▸ PROBLEM
If a line in the entries below contains "void", copy it.

Content starts

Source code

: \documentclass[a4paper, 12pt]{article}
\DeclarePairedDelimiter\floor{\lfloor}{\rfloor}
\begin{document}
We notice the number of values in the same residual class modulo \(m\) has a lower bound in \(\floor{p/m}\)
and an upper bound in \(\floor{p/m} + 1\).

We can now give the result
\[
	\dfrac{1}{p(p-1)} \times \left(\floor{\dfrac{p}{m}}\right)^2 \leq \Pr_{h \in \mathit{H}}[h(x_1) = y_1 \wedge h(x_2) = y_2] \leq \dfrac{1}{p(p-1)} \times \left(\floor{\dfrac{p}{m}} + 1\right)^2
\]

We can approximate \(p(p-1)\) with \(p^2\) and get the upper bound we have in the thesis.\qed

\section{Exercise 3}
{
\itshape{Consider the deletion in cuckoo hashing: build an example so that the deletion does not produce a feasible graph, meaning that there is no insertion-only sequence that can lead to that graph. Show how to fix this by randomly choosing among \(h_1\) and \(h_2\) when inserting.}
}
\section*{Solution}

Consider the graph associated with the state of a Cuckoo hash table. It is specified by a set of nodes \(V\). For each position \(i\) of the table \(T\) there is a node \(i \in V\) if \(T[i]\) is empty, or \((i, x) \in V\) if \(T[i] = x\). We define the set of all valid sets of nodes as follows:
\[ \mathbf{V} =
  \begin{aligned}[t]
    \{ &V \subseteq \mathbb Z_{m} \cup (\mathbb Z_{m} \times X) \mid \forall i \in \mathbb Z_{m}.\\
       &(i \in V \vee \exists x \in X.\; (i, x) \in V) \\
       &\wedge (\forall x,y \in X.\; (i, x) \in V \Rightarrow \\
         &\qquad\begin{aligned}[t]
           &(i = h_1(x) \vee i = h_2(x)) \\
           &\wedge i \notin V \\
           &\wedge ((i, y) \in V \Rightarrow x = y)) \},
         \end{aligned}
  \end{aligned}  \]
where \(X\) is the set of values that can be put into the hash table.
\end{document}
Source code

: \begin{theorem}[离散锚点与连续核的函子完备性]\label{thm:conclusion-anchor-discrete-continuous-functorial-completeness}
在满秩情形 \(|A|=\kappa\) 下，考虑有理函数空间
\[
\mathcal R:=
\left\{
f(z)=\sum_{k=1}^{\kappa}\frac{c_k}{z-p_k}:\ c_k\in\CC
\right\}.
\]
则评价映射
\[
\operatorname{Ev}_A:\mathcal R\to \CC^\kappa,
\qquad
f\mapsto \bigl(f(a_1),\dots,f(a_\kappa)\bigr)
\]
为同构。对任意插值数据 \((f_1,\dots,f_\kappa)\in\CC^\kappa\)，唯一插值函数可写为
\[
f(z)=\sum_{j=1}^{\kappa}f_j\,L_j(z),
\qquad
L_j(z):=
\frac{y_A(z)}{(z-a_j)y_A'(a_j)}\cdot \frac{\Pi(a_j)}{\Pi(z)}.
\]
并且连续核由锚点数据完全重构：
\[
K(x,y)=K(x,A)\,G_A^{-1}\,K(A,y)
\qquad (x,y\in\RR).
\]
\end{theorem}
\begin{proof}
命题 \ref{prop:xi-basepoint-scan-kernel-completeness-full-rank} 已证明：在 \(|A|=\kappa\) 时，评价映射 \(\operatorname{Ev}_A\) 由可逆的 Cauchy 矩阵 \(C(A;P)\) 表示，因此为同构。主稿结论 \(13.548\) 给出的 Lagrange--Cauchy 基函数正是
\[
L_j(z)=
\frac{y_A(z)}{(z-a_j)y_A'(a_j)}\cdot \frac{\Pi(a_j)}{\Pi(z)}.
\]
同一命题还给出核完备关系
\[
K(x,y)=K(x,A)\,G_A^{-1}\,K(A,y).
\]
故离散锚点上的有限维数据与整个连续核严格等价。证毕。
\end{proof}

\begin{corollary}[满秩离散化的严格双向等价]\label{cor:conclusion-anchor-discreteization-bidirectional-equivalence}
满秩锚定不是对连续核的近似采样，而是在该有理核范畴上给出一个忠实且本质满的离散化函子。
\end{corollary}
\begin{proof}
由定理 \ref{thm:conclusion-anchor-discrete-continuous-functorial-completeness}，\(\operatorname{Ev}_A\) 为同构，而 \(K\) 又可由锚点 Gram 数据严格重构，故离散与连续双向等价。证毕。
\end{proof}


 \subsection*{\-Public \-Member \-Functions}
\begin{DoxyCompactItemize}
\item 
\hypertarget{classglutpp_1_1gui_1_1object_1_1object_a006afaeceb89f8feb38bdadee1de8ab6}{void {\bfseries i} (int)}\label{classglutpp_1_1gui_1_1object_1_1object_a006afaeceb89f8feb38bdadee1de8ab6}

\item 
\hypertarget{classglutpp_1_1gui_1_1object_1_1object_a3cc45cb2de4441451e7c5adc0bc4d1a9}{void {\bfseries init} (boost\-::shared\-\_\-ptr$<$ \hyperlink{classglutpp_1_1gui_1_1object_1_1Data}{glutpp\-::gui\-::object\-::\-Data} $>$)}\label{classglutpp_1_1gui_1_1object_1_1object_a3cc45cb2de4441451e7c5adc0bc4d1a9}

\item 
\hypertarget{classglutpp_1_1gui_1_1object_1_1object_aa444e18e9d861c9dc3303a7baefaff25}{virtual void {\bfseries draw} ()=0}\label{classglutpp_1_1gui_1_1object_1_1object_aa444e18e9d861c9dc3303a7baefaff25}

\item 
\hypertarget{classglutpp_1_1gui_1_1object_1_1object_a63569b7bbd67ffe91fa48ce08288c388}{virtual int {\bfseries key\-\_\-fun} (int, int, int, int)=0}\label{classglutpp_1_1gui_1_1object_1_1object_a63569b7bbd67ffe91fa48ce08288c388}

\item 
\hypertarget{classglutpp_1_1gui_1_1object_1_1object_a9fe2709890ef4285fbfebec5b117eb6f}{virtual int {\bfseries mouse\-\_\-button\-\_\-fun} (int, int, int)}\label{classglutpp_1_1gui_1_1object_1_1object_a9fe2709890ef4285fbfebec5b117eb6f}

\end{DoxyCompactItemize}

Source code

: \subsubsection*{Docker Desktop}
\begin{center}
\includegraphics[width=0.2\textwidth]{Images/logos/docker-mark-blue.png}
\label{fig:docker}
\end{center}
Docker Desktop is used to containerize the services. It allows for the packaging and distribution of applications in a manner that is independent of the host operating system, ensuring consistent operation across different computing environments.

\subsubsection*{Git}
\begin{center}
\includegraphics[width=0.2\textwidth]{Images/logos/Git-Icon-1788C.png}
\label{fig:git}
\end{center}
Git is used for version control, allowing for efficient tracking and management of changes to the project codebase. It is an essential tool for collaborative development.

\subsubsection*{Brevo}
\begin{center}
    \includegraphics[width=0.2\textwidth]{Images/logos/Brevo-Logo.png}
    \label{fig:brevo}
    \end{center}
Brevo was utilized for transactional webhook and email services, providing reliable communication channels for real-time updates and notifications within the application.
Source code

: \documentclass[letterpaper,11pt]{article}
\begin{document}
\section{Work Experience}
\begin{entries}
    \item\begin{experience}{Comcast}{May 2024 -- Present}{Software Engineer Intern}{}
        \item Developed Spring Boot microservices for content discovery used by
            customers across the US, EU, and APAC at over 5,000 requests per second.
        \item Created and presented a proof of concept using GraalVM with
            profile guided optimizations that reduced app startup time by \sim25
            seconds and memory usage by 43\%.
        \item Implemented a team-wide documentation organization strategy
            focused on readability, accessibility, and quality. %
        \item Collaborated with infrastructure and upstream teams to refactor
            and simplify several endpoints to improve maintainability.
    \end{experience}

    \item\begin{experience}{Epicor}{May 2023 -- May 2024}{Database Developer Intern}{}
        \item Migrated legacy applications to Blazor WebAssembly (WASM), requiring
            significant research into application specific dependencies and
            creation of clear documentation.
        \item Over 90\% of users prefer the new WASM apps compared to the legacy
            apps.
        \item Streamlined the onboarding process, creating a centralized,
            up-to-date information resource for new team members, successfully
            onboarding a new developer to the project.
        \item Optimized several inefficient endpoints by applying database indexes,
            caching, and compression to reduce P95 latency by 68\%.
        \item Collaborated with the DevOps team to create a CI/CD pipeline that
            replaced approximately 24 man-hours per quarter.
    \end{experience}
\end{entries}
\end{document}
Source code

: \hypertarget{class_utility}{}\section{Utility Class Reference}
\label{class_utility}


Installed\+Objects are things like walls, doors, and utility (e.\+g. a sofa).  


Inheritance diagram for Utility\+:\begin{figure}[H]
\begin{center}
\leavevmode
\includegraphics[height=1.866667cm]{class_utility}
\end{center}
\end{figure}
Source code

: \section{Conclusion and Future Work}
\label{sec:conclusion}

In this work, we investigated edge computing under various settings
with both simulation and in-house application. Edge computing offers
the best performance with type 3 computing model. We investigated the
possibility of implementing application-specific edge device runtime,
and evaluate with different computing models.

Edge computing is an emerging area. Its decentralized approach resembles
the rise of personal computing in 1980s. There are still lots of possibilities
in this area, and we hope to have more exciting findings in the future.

Content ends

▸ SOLUTION BELOW
\hypertarget{classglutpp_1_1gui_1_1object_1_1object_a006afaeceb89f8feb38bdadee1de8ab6}{void {\bfseries i} (int)}\label{classglutpp_1_1gui_1_1object_1_1object_a006afaeceb89f8feb38bdadee1de8ab6}
\hypertarget{classglutpp_1_1gui_1_1object_1_1object_a3cc45cb2de4441451e7c5adc0bc4d1a9}{void {\bfseries init} (boost\-::shared\-\_\-ptr$<$ \hyperlink{classglutpp_1_1gui_1_1object_1_1Data}{glutpp\-::gui\-::object\-::\-Data} $>$)}\label{classglutpp_1_1gui_1_1object_1_1object_a3cc45cb2de4441451e7c5adc0bc4d1a9}
\hypertarget{classglutpp_1_1gui_1_1object_1_1object_aa444e18e9d861c9dc3303a7baefaff25}{virtual void {\bfseries draw} ()=0}\label{classglutpp_1_1gui_1_1object_1_1object_aa444e18e9d861c9dc3303a7baefaff25}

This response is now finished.